Von Philipp Selldorf

Wenn die Rede darauf kam, wo sich die deutsche Nationalmannschaft während der Weltmeisterschaft in Russland niederlassen wird, dann riefen die Auskünfte der Eingeweihten Erinnerungen an einen Kinofilm aus dem Jahr 1956 hervor. Dieser Film handelt von einem allgewaltigen Rancher und Pferdezüchter namens Jeremy Rodack, der von James Cagney gespielt wurde, und dessen deutscher Titel lautete: "Mein Wille ist Gesetz!" Beim DFB klang das zwar etwas anders, aber ähnlich. "Am Ende entscheidet Jogi", so hieß es beim DFB. Das gilt nun aber nicht mehr so ganz.

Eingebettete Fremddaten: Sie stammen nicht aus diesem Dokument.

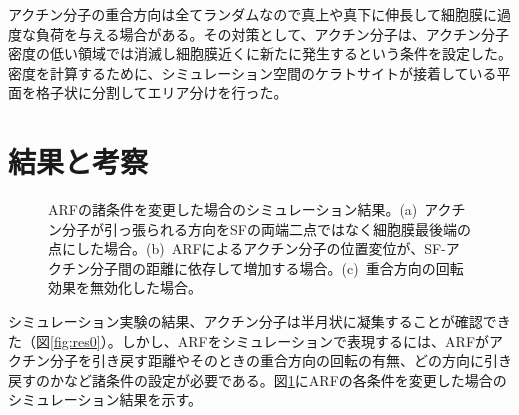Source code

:\documentclass[10pt,twocolumn,a4j]{jarticle}
\begin{document}
アクチン分子の重合方向は全てランダムなので真上や真下に伸長して細胞膜に過度な負荷を与える場合がある。その対策として、アクチン分子は、アクチン分子密度の低い領域では消滅し細胞膜近くに新たに発生するという条件を設定した。密度を計算するために、シミュレーション空間のケラトサイトが接着している平面を格子状に分割してエリア分けを行った。
\section{結果と考察}
\begin{figure}[tbp]
\centering
  \caption{ARFの諸条件を変更した場合のシミュレーション結果。(a)~アクチン分子が引っ張られる方向をSFの両端二点ではなく細胞膜最後端の点にした場合。(b)~ARFによるアクチン分子の位置変位が、SF-アクチン分子間の距離に依存して増加する場合。(c)~重合方向の回転効果を無効化した場合。}
 \label{fig:res1}
\end{figure}
シミュレーション実験の結果、アクチン分子は半月状に凝集することが確認できた（図\ref{fig:res0}）。しかし、ARFをシミュレーションで表現するには、ARFがアクチン分子を引き戻す距離やそのときの重合方向の回転の有無、どの方向に引き戻すのかなど諸条件の設定が必要である。図\ref{fig:res1}にARFの各条件を変更した場合のシミュレーション結果を示す。
\end{document}
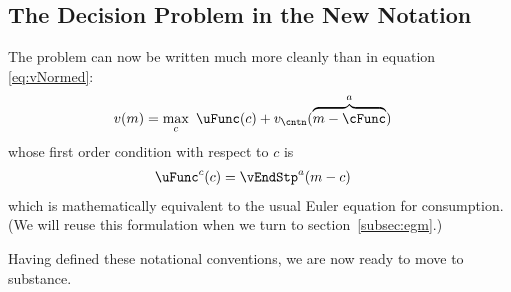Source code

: \documentclass[titlepage, headings=optiontotocandhead]{Resources/texmf-local/tex/latex/econtex}
\begin{document}
\subsection{The Decision Problem in the New Notation}\label{subsec:decision-problem}

The {\Decision} problem can now be written much more cleanly than in equation \eqref{eq:vNormed}:
  \begin{equation}\begin{gathered}\begin{aligned}
        v(m) & = \max_{c}~ \uFunc(c) + v_{\cntn}(\overbrace{m-\cFunc}^{a}) \label{eq:vMid}
      \end{aligned}\end{gathered}\end{equation}
whose first order condition with respect to $c$ is
\begin{equation}\begin{gathered}\begin{aligned}
  \uFunc^{c}(c) &= \vEndStp^{a}(m-c)  \label{eq:upEqbetaOp} 
\end{aligned}\end{gathered}\end{equation}
which is mathematically equivalent to the usual Euler equation for consumption.  (We will reuse this formulation when we turn to section~\ref{subsec:egm}.)

Having defined these notational conventions, we are now ready to move to substance.
\end{document}
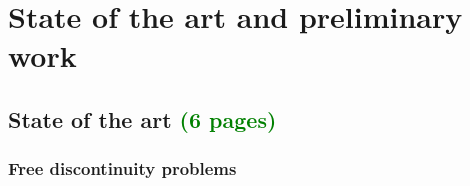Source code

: \documentclass[enabledeprecatedfontcommands,cleardoublepage=empty,headsepline,twoside,11pt,DIV=15,BCOR=12mm,final]{scrartcl}
\begin{document}



\section{State of the art and preliminary work}
\label{sec:state-prelim}

\subsection{State of the art \textcolor{green}{(6 pages)}}
\label{sec:state} 

\subsubsection{Free discontinuity problems}
\end{document}
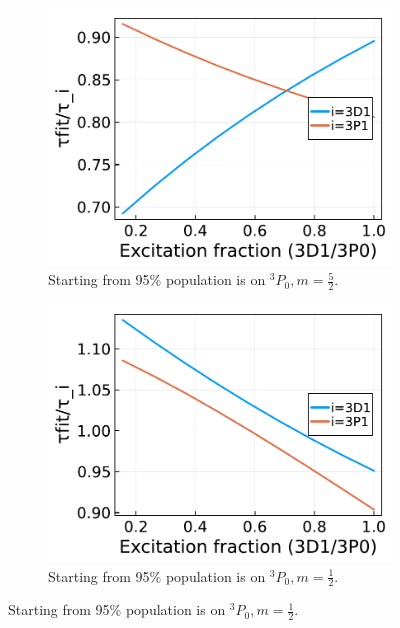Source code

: \documentclass{article}
\begin{document}
\begin{figure}
    \centering
    \begin{subfigure}[b]{.49\linewidth}
        \includegraphics[width=\linewidth]{tauratio_m=2.5_S=0.05.pdf}
        \caption{Starting from 95\% population is on $^3P_0, m=\frac{5}{2}$.}
    \end{subfigure}
    \begin{subfigure}[b]{.49\linewidth}
        \includegraphics[width=\linewidth]{tauratio_m=0.5_S=0.05.pdf}
        \caption{Starting from 95\% population is on $^3P_0, m=\frac{1}{2}$. }
    \end{subfigure} 


\end{figure}
\end{document}

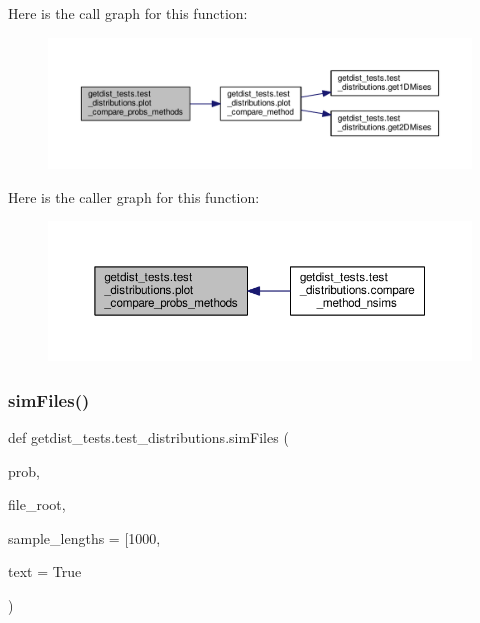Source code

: Here is the call graph for this function\+:
\nopagebreak
\begin{figure}[H]
\begin{center}
\leavevmode
\includegraphics[width=350pt]{namespacegetdist__tests_1_1test__distributions_a39af2372626f003d30a4b041de34f700_cgraph}
\end{center}
\end{figure}
Here is the caller graph for this function\+:
\nopagebreak
\begin{figure}[H]
\begin{center}
\leavevmode
\includegraphics[width=350pt]{namespacegetdist__tests_1_1test__distributions_a39af2372626f003d30a4b041de34f700_icgraph}
\end{center}
\end{figure}
\mbox{\label{namespacegetdist__tests_1_1test__distributions_a67a512c46fba1d2a8de61258145201a8}} 
\subsubsection{\texorpdfstring{sim\+Files()}{simFiles()}}
{\footnotesize\ttfamily def getdist\+\_\+tests.\+test\+\_\+distributions.\+sim\+Files (\begin{DoxyParamCaption}\item[{}]{prob,  }\item[{}]{file\+\_\+root,  }\item[{}]{sample\+\_\+lengths = {\ttfamily \mbox{[}1000},  }\item[{}]{text = {\ttfamily True} }\end{DoxyParamCaption})}


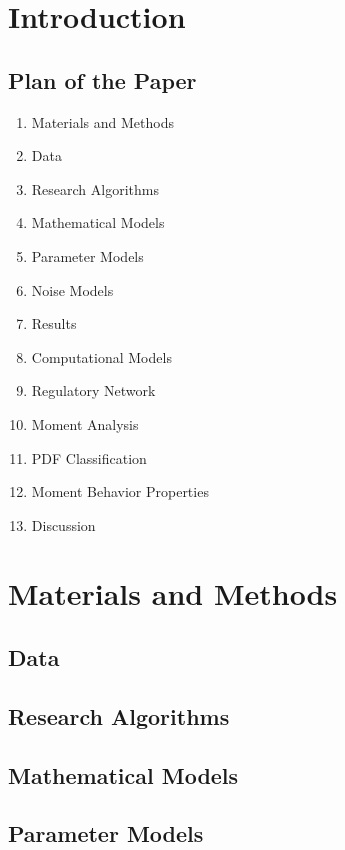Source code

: 



\section{Introduction}

\subsection{Plan of the Paper}

\begin{enumerate}
	\item Materials and Methods
	\item Data
	\item Research Algorithms
	\item Mathematical Models
	\item Parameter Models
	\item Noise Models
	\item Results
	\item Computational Models
	\item Regulatory Network
	\item Moment Analysis
	\item PDF Classification
	\item Moment Behavior Properties
	\item Discussion
\end{enumerate}

\section{Materials and Methods}

\subsection{Data}

\subsection{Research Algorithms}

\subsection{Mathematical Models}

\subsection{Parameter Models}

Joachim "Jogi" Löw musste erleben, dass es Elemente im Weltfußball gibt, deren Gesetze stärker sind als sein Wille. Dass die Fifa nicht bereit ist, in der Frage der Trainingsplatz-Nutzung ihre allgemeingültigen Regularien den speziellen Wünschen der Deutschen anzupassen, ist zwar nicht der einzige Grund, warum Löws Team im Sommer in einer Kommune namens Watutinki in der Nähe von Moskau siedeln wird. Aber die formelle Haltung des Weltverbandes spielt durchaus eine wesentliche Rolle in dem Verfahren. Bekanntlich hätte es der Bundestrainer vorgezogen, an den Gestaden des Schwarzen Meeres sein Quartier einzurichten, weil er dort, im Feriendomizil Sotschi, während des Confed Cup im vorigen Sommer gute Erfahrungen gemacht hatte.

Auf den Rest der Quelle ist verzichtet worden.